Bone morphogenetic protein acts as a ventral mesoderm modifier in early Xenopus embryos

Mesoderm of early vertebrate embryos gradually acquires dorsal–ventral polarity during embryogenesis. This specification of mesoderm is thought to be regulated by several polypeptide growth factors. Bone morphogenetic protein (BMP), a member of the TGF-β family, is one of the regulators suggested to be involved in the formation of ventral mesoderm. In this paper, the nature of the endogenous BMP signal in dorsal–ventral specification was assessed in early Xenopus embryos using a dominant negative mutant of the Xenopus BMP receptor. In ectodermal explant assays, disruption of endogenous BMP signaling by the mutant receptor changed the competence of the explant cells to mesoderm-inducing factors, activin and basic fibroblast growth factor (bFGF), and led to formation of neural tissue without mesoderm induction.

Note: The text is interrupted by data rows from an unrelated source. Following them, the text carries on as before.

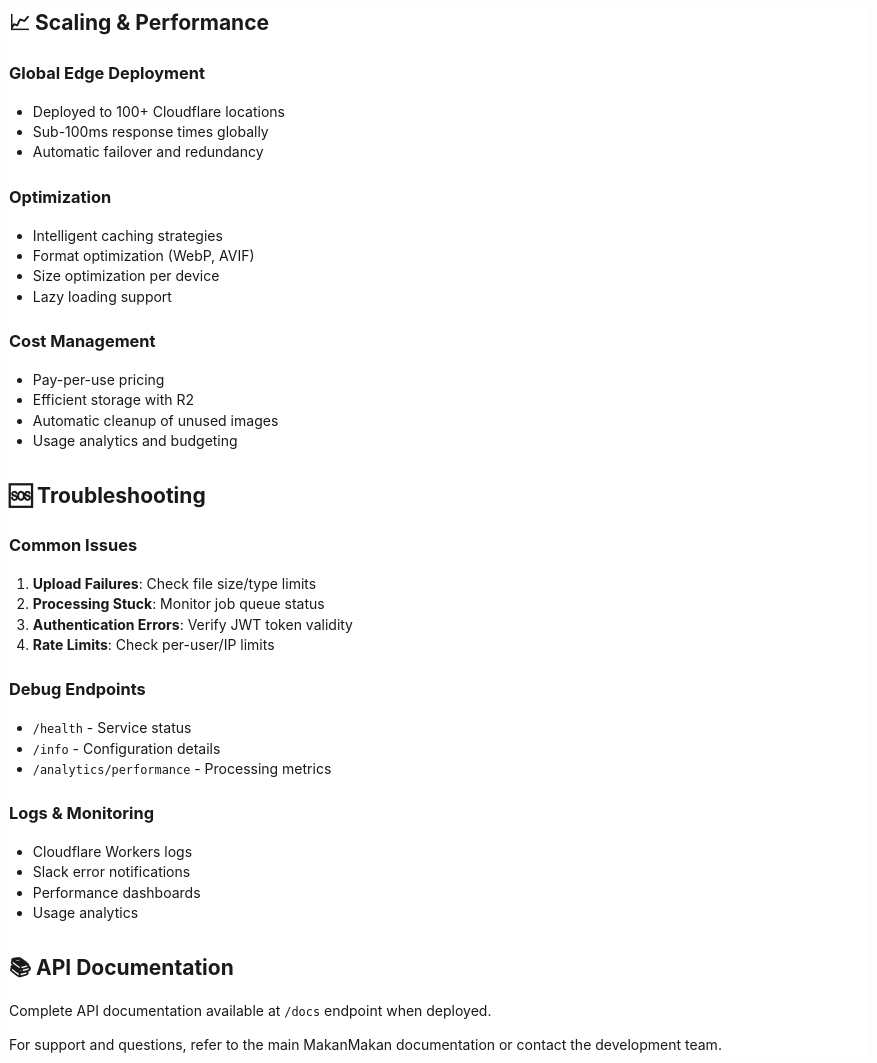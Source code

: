 ## 📈 Scaling & Performance

### Global Edge Deployment
- Deployed to 100+ Cloudflare locations
- Sub-100ms response times globally
- Automatic failover and redundancy

### Optimization
- Intelligent caching strategies
- Format optimization (WebP, AVIF)
- Size optimization per device
- Lazy loading support

### Cost Management
- Pay-per-use pricing
- Efficient storage with R2
- Automatic cleanup of unused images
- Usage analytics and budgeting

## 🆘 Troubleshooting

### Common Issues
1. **Upload Failures**: Check file size/type limits
2. **Processing Stuck**: Monitor job queue status
3. **Authentication Errors**: Verify JWT token validity
4. **Rate Limits**: Check per-user/IP limits

### Debug Endpoints
- `/health` - Service status
- `/info` - Configuration details
- `/analytics/performance` - Processing metrics

### Logs & Monitoring
- Cloudflare Workers logs
- Slack error notifications
- Performance dashboards
- Usage analytics

## 📚 API Documentation

Complete API documentation available at `/docs` endpoint when deployed.

For support and questions, refer to the main MakanMakan documentation or contact the development team.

This result suggests that endogenous BMP acts as a ventral mesoderm modifier rather than a ventral mesoderm inducer, and that interactions between endogenous BMP and mesoderm-inducing factors may be important in dorsal–ventral patterning of embryonic mesoderm. In addition, the induction of neural tissue by inhibition of the BMP signaling pathway also suggests involvement of BMP in neural induction.